She sang at the Lincoln Memorial because she could not sing at Constitution Hall, one of the top concert halls in the capital, Washington, DC. It was owned by the Daughters of the American Revolution (DAR). Even though Anderson was world famous by then, they said no because she was black.

Eleanor Roosevelt, the first lady, heard about this. She belonged to DAR and asked them to reconsider. They still refused. Roosevelt quit DAR and set it up so Anderson could sing at the Lincoln Memorial instead. Anderson sang there on Easter Sunday 1939 to 75,000 people and to millions across the country who heard her on the radio. Her first song was “My Country ‘Tis of Thee”.

She was born over a hundred years ago in South Philadelphia.
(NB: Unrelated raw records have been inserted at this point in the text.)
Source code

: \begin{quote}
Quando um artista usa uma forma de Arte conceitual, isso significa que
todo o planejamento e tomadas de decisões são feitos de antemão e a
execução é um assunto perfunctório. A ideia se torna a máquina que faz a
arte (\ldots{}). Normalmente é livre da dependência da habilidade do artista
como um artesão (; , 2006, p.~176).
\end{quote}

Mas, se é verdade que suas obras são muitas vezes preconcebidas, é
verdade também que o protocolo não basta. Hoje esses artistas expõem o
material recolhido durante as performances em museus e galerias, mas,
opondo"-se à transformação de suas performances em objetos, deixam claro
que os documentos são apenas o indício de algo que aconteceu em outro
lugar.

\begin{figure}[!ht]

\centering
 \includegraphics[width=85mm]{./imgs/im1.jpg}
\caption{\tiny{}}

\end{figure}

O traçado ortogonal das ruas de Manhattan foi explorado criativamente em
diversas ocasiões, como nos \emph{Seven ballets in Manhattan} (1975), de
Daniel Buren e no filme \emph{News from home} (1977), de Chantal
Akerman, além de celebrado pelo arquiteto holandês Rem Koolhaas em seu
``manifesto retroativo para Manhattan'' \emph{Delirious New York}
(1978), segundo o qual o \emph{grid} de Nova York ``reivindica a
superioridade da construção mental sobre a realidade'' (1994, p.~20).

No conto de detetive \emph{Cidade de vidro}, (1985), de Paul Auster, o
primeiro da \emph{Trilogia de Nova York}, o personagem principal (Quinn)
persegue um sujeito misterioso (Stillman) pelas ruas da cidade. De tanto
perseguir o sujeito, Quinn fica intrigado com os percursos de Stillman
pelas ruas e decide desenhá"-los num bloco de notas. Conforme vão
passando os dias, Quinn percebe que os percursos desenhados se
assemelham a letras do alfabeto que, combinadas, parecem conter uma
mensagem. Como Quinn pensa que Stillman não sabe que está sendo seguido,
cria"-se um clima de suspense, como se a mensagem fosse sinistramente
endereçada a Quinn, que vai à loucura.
She grew up singing in church and at school. She loved to sing more than anything, but she did not know that a black person could make a living from music till one day when she was walking down the street and saw a black woman play the piano.

So she dreamed of becoming a singer. She went to apply to a music school. She stood in line all day but they did not call on her till everyone was gone. They told her, “We don’t take coloured.”
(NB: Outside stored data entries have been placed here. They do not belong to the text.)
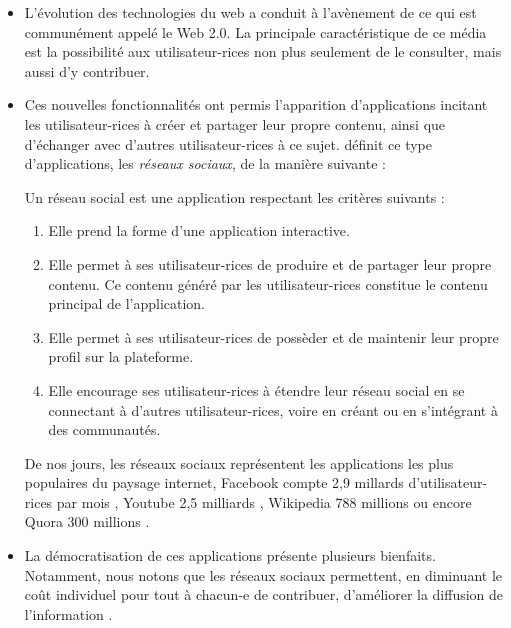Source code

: \begin{itemize}
    \item L'évolution des technologies du web a conduit à l'avènement de ce qui est communément appelé le Web 2.0.
      La principale caractéristique de ce média est la possibilité aux utilisateur-rices non plus seulement de le consulter, mais aussi d'y contribuer.
    \item Ces nouvelles fonctionnalités ont permis l'apparition d'applications incitant les utilisateur-rices à créer et partager leur propre contenu, ainsi que d'échanger avec d'autres utilisateur-rices à ce sujet.
      \cite{2015-social-media-definition-obar} définit ce type d'applications, \ie les \emph{réseaux sociaux}, de la manière suivante :
      \begin{definition}
        Un réseau social est une application respectant les critères suivants :
        \begin{enumerate}
          \item Elle prend la forme d'une application interactive.
          \item Elle permet à ses utilisateur-rices de produire et de partager leur propre contenu.
            Ce contenu généré par les utilisateur-rices constitue le contenu principal de l'application.
          \item Elle permet à ses utilisateur-rices de possèder et de maintenir leur propre profil sur la plateforme.
          \item Elle encourage ses utilisateur-rices à étendre leur réseau social en se connectant à d'autres utilisateur-rices, voire en créant ou en s'intégrant à des communautés.
        \end{enumerate}
      \end{definition}
      De nos jours, les réseaux sociaux représentent les applications les plus populaires du paysage internet, \eg Facebook compte 2,9 millards d'utilisateur-rices par mois \cite{2022-01-monthly-active-users-social-networks}, Youtube 2,5 milliards \cite{2022-01-monthly-active-users-social-networks}, Wikipedia 788 millions {\cite{2022-09-monthly-active-users-wikipedia}} ou encore Quora 300 millions \cite{2022-01-monthly-active-users-social-networks}.
    \item La démocratisation de ces applications présente plusieurs bienfaits.
      Notamment, nous notons que les réseaux sociaux permettent, en diminuant le coût individuel pour tout à chacun-e de contribuer, d'améliorer la diffusion de l'information \cite{2012-youtube-social-movements-meek,2013-wealth-occupation-networks-theocharis}.

\end{itemize}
She had to get a private teacher. After two teachers taught her everything they knew she went to see Giuseppe Boghetti, a famous voice instructor. He said he had no time to take on another student, but when he heard her sing “Deep River” he changed his mind. He became her teacher for over 20 years.

As good as she was she soon found that she had little future in America: she could not fill a concert hall because few whites would come. So in 1928 she went to Europe. She was a huge success there. They could see past her colour. She even sang for kings.
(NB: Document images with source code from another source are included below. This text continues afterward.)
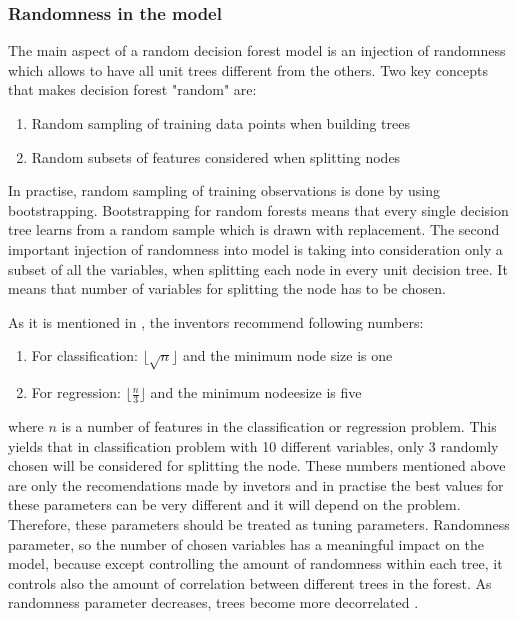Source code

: \subsubsection{Randomness in the model}
The main aspect of a random decision forest model is an injection of randomness which allows to have all unit trees different from the others. Two key concepts that makes decision forest "random" are:
\begin{enumerate}
	\item Random sampling of training data points when building trees
	\item Random subsets of features considered when splitting nodes
\end{enumerate}
In practise, random sampling of training observations is done by using bootstrapping. 
Bootstrapping for random forests means that every single decision tree learns from a random sample which is drawn with replacement. 
The second important injection of randomness into model is taking into consideration only a subset of all the variables, 
when splitting each node in every unit decision tree. It means that number of variables for splitting the node has to be chosen.
 
As it is mentioned in \cite{friedman2001elements}, the inventors recommend following numbers:
\begin{enumerate}
	\item For classification:  $\lfloor{\sqrt{n}} \rfloor$ and the minimum node size is one
	\item For regression: $\lfloor \frac{n}{3} \rfloor$ and the minimum nodeesize is five
\end{enumerate}
where $n$ is a number of features in the classification or regression problem. 
This yields that in classification problem with 10 different variables, 
only 3 randomly chosen will be considered for splitting the node.
These numbers mentioned above are only the recomendations made by invetors and in practise the best values for these
parameters can be very different and it will depend on the problem. Therefore, these parameters
should be treated as tuning parameters. Randomness parameter, 
so the number of chosen variables has a meaningful impact on the model, 
because except controlling the amount of randomness within each tree, 
it controls also the amount of correlation between different trees in the forest. 
As randomness parameter decreases, trees become more decorrelated \cite{criminisi2012decision}.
By the time she came back to America in 1935 she was world famous. Now the white people would pay to see her. She sang in cities all across the country and then came at last to Washington, DC….

It was not just DAR that was racist: as famous as she was many hotels and restaurants turned her away too and many concert halls would not allow blacks to sit next to whites even if it meant losing her. But her example helped to bring change.